**WHAT YOU NEED TO DO**
Among the records below, find each line that includes the string "Option" and copy it.
.....
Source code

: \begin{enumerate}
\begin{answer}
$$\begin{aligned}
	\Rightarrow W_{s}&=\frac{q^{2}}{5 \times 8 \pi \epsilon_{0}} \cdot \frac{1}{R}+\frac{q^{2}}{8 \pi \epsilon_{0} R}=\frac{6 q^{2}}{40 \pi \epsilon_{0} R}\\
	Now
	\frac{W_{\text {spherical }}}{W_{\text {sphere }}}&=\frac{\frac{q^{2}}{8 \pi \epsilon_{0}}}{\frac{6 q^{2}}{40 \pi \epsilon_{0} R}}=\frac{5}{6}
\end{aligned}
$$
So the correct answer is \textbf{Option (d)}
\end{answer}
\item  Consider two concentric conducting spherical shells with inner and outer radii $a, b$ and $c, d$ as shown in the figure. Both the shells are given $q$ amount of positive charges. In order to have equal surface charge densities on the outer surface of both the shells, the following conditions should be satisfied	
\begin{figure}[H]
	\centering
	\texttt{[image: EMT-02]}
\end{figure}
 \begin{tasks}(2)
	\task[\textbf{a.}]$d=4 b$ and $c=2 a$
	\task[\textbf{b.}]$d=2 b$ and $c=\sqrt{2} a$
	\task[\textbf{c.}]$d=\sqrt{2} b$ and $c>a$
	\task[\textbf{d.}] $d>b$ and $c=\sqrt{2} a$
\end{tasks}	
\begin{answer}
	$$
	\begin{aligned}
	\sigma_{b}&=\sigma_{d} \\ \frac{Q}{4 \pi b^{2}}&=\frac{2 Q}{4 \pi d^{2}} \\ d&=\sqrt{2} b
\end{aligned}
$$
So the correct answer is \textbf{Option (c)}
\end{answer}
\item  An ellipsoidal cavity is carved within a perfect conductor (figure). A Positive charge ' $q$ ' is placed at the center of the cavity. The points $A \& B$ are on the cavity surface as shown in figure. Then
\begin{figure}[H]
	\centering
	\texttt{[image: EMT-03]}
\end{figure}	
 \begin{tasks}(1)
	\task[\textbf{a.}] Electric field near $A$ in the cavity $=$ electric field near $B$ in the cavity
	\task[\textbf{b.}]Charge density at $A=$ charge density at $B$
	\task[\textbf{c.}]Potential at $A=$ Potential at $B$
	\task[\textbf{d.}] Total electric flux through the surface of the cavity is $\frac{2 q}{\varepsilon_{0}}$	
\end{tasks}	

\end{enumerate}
.....
**RESULT BELOW**
So the correct answer is \textbf{Option (d)}
So the correct answer is \textbf{Option (c)}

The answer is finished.